#### Extracted material

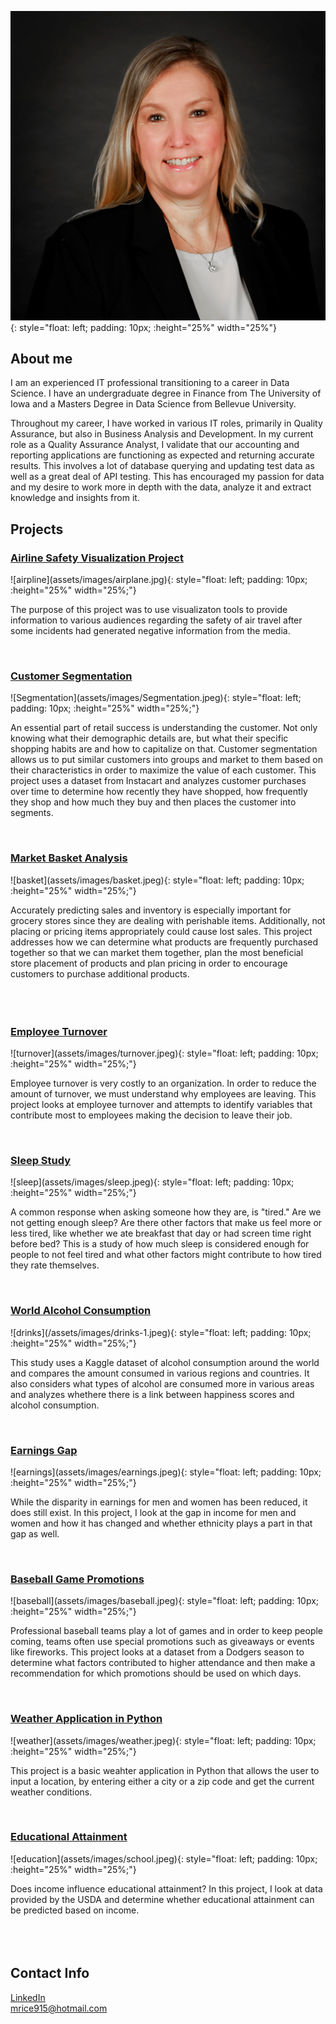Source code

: ![Bio](assets/images/bio-photo.jpg){: style="float: left; padding: 10px; :height="25%" width="25%"} 
## About me

I am an experienced IT professional transitioning to a career in Data Science.  I have an undergraduate degree in Finance from The University of Iowa and a Masters Degree in Data Science from Bellevue University.

Throughout my career, I have worked in various IT roles, primarily in Quality Assurance, but also in Business Analysis and Development.  In my current role as a Quality Assurance Analyst, I validate that our accounting and reporting applications are functioning as expected and returning accurate results. This involves a lot of database querying and updating test data as well as a great deal of API testing.  This has encouraged my passion for data and my desire to work more in depth with the data, analyze it and extract knowledge and insights from it.


## Projects


<html>
   <body>
      <h3><a href="https://github.com/mlrice/Data_Science_Projects/tree/main/Airline_Safety_Visualization_Project">Airline Safety Visualization Project</a></h3>
   </body>
</html>
![airpline](assets/images/airplane.jpg){: style="float: left; padding: 10px; :height="25%" width="25%;"}
<html>
   <body>
      <p>
        The purpose of this project was to use visualizaton tools to provide information to various audiences regarding the safety of air travel after some incidents had generated negative information from the media.  </p><br>  
   </body>
   <body>
      <h3><a href="https://github.com/mlrice/Data_Science_Projects/tree/main/Customer Segmentation">Customer Segmentation</a></h3>
   </body>
</html>
![Segmentation](assets/images/Segmentation.jpeg){: style="float: left; padding: 10px; :height="25%" width="25%;"}
<html>
   <body>
      <p>
        An essential part of retail success is understanding the customer.  Not only knowing what their demographic details are, but what their specific shopping habits are and how to capitalize on that. Customer segmentation allows us to put similar customers into groups and market to them based on their characteristics in order to maximize the value of each customer.  This project uses a dataset from Instacart and analyzes customer purchases over time to determine how recently they have shopped, how frequently they shop and how much they buy and then places the customer into segments. </p><br>
   </body>
   <body>
      <h3><a href="https://github.com/mlrice/Data_Science_Projects/blob/main/Market_Basket_Analysis">Market Basket Analysis</a></h3>
   </body>
</html>
![basket](assets/images/basket.jpeg){: style="float: left; padding: 10px; :height="25%" width="25%;"}
<html>
   <body>
      <p>
          Accurately predicting sales and inventory is especially important for grocery stores since they are dealing with perishable items.  Additionally, not placing or pricing items appropriately could cause lost sales. This project addresses how we can determine what products are frequently purchased together so that we can market them together, plan the most beneficial store placement of products and plan pricing in order to encourage customers to purchase additional products. </p><br>
   </body>   
   <body>
      <h3><br><a href="https://github.com/mlrice/Data_Science_Projects/blob/main/Employee_Turnover">Employee Turnover</a></h3>
   </body>
</html>
![turnover](assets/images/turnover.jpeg){: style="float: left; padding: 10px; :height="25%" width="25%;"}
<html>
   <body>
      <p>
          Employee turnover is very costly to an organization. In order to reduce the amount of turnover, we must understand why employees are leaving.  This project looks at employee turnover and attempts to identify variables that contribute most to employees making the decision to leave their job.</p><br>
   </body>  
   <body>
      <h3><a href="https://github.com/mlrice/Data_Science_Projects/blob/main/Sleep_Study">Sleep Study</a></h3>
   </body>
</html>
![sleep](assets/images/sleep.jpeg){: style="float: left; padding: 10px; :height="25%" width="25%;"}
<html>
   <body>
      <p>
          A common response when asking someone how they are, is "tired."  Are we not getting enough sleep?  Are there other factors that make us feel more or less tired, like whether we ate breakfast that day or had screen time right before bed?  This is a study of how much sleep is considered enough for people to not feel tired and what other factors might contribute to how tired they rate themselves. </p><br>
   </body>   
   <body>
      <h3><a href="https://github.com/mlrice/Data_Science_Projects/blob/main/Alcohol_Consumption">World Alcohol Consumption</a></h3>
   </body>
</html>
![drinks](/assets/images/drinks-1.jpeg){: style="float: left; padding: 10px; :height="25%" width="25%;"}
<html>
   <body>
      <p>
          This study uses a Kaggle dataset of alcohol consumption around the world and compares the amount consumed in various regions and countries.  It also considers what types of alcohol are consumed more in various areas and analyzes whethere there is a link between happiness scores and alcohol consumption. </p><br>
   </body>   
   <body>
      <h3><a href="https://github.com/mlrice/Data_Science_Projects/blob/main/Earnings_Gap">Earnings Gap</a></h3>
   </body>
</html>
![earnings](assets/images/earnings.jpeg){: style="float: left; padding: 10px; :height="25%" width="25%;"}
<html>
   <body>
      <p>
         While the disparity in earnings for men and women has been reduced, it does still exist. In this project, I look at the gap in income for men and women and how it has changed and whether ethnicity plays a part in that gap as well.</p><br>
   </body>
   <body>
      <h3><a href="https://github.com/mlrice/Data_Science_Projects/blob/main/Baseball_Promotions">Baseball Game Promotions</a></h3>
   </body>
</html>
![baseball](assets/images/baseball.jpeg){: style="float: left; padding: 10px; :height="25%" width="25%;"}
<html>
   <body>
      <p>
          Professional baseball teams play a lot of games and in order to keep people coming, teams often use special promotions such as giveaways or events like fireworks.  This project looks at a dataset from a Dodgers season to determine what factors contributed to higher attendance and then make a recommendation for which promotions should be used on which days.  </p><br>
   </body>  
   <body>
      <h3><a href="https://github.com/mlrice/Data_Science_Projects/blob/main/Weather_App">Weather Application in Python</a></h3>
   </body>
</html>
![weather](assets/images/weather.jpeg){: style="float: left; padding: 10px; :height="25%" width="25%;"}
<html>
   <body>
      <p>
          This project is a basic weahter application in Python that allows the user to input a location, by entering either a city or a zip code and get the current weather conditions. </p><br> 
   </body>
   <body> 
      <h3><a href="https://github.com/mlrice/Data_Science_Projects/blob/main/Educational_Attainment">Educational Attainment</a></h3>
   </body>
</html>
![education](assets/images/school.jpeg){: style="float: left; padding: 10px; :height="25%" width="25%;"}
<html>
   <body>
      <p>
         Does income influence educational attainment?  In this project, I look at data provided by the USDA and determine whether educational attainment can be predicted based on income.  <br><br><br><br></p>
   </body>
</html>



## Contact Info
[LinkedIn](https://www.linkedin.com/in/ricemichelle/)  
<mrice915@hotmail.com>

########

◆ Directions for this task
Search the material above for the string "tree". Show every line that holds it.

◆ Result
      <h3><a href="https://github.com/mlrice/Data_Science_Projects/tree/main/Airline_Safety_Visualization_Project">Airline Safety Visualization Project</a></h3>
      <h3><a href="https://github.com/mlrice/Data_Science_Projects/tree/main/Customer Segmentation">Customer Segmentation</a></h3>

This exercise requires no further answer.